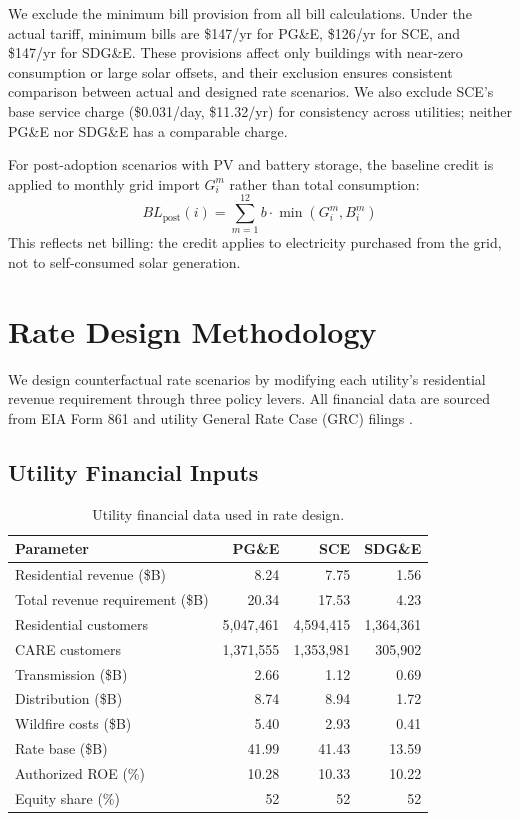 \documentclass[11pt]{article}
\begin{document}
We exclude the minimum bill provision from all bill calculations. Under the actual tariff, minimum bills are \$147/yr for PG\&E, \$126/yr for SCE, and \$147/yr for SDG\&E. These provisions affect only buildings with near-zero consumption or large solar offsets, and their exclusion ensures consistent comparison between actual and designed rate scenarios. We also exclude SCE's base service charge (\$0.031/day, \$11.32/yr) for consistency across utilities; neither PG\&E nor SDG\&E has a comparable charge.

For post-adoption scenarios with PV and battery storage, the baseline credit is applied to monthly grid import $G_i^m$ rather than total consumption:
\begin{equation}
BL_{\text{post}}(i) = \sum_{m=1}^{12} b \cdot \min(G_i^m, B_i^m)
\end{equation}
This reflects net billing: the credit applies to electricity purchased from the grid, not to self-consumed solar generation.

\section{Rate Design Methodology}
\label{sec:rate_design}

We design counterfactual rate scenarios by modifying each utility's residential revenue requirement through three policy levers. All financial data are sourced from EIA Form 861 and utility General Rate Case (GRC) filings \cite{cpuc2024}.

\subsection{Utility Financial Inputs}

\begin{table}[htbp]
\centering
\caption{Utility financial data used in rate design.}
\label{tab:utility_financial}
\small
\begin{tabular}{l r r r}
\toprule
\textbf{Parameter} & \textbf{PG\&E} & \textbf{SCE} & \textbf{SDG\&E} \\
\midrule
Residential revenue (\$B) & 8.24 & 7.75 & 1.56 \\
Total revenue requirement (\$B) & 20.34 & 17.53 & 4.23 \\
Residential customers & 5,047,461 & 4,594,415 & 1,364,361 \\
CARE customers & 1,371,555 & 1,353,981 & 305,902 \\
\midrule
Transmission (\$B) & 2.66 & 1.12 & 0.69 \\
Distribution (\$B) & 8.74 & 8.94 & 1.72 \\
Wildfire costs (\$B) & 5.40 & 2.93 & 0.41 \\
\midrule
Rate base (\$B) & 41.99 & 41.43 & 13.59 \\
Authorized ROE (\%) & 10.28 & 10.33 & 10.22 \\
Equity share (\%) & 52 & 52 & 52 \\
\bottomrule
\end{tabular}
\end{table}
\end{document}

§ Directions
Please output every entry exactly as written, apart from the pictures.

§ Output for this task
 \documentclass[11pt]{article}
\begin{document}
We exclude the minimum bill provision from all bill calculations. Under the actual tariff, minimum bills are \$147/yr for PG\&E, \$126/yr for SCE, and \$147/yr for SDG\&E. These provisions affect only buildings with near-zero consumption or large solar offsets, and their exclusion ensures consistent comparison between actual and designed rate scenarios. We also exclude SCE's base service charge (\$0.031/day, \$11.32/yr) for consistency across utilities; neither PG\&E nor SDG\&E has a comparable charge.

For post-adoption scenarios with PV and battery storage, the baseline credit is applied to monthly grid import $G_i^m$ rather than total consumption:
\begin{equation}
BL_{\text{post}}(i) = \sum_{m=1}^{12} b \cdot \min(G_i^m, B_i^m)
\end{equation}
This reflects net billing: the credit applies to electricity purchased from the grid, not to self-consumed solar generation.

\section{Rate Design Methodology}
\label{sec:rate_design}

We design counterfactual rate scenarios by modifying each utility's residential revenue requirement through three policy levers. All financial data are sourced from EIA Form 861 and utility General Rate Case (GRC) filings \cite{cpuc2024}.

\subsection{Utility Financial Inputs}

\begin{table}[htbp]
\centering
\caption{Utility financial data used in rate design.}
\label{tab:utility_financial}
\small
\begin{tabular}{l r r r}
\toprule
\textbf{Parameter} & \textbf{PG\&E} & \textbf{SCE} & \textbf{SDG\&E} \\
\midrule
Residential revenue (\$B) & 8.24 & 7.75 & 1.56 \\
Total revenue requirement (\$B) & 20.34 & 17.53 & 4.23 \\
Residential customers & 5,047,461 & 4,594,415 & 1,364,361 \\
CARE customers & 1,371,555 & 1,353,981 & 305,902 \\
\midrule
Transmission (\$B) & 2.66 & 1.12 & 0.69 \\
Distribution (\$B) & 8.74 & 8.94 & 1.72 \\
Wildfire costs (\$B) & 5.40 & 2.93 & 0.41 \\
\midrule
Rate base (\$B) & 41.99 & 41.43 & 13.59 \\
Authorized ROE (\%) & 10.28 & 10.33 & 10.22 \\
Equity share (\%) & 52 & 52 & 52 \\
\bottomrule
\end{tabular}
\end{table}
\end{document}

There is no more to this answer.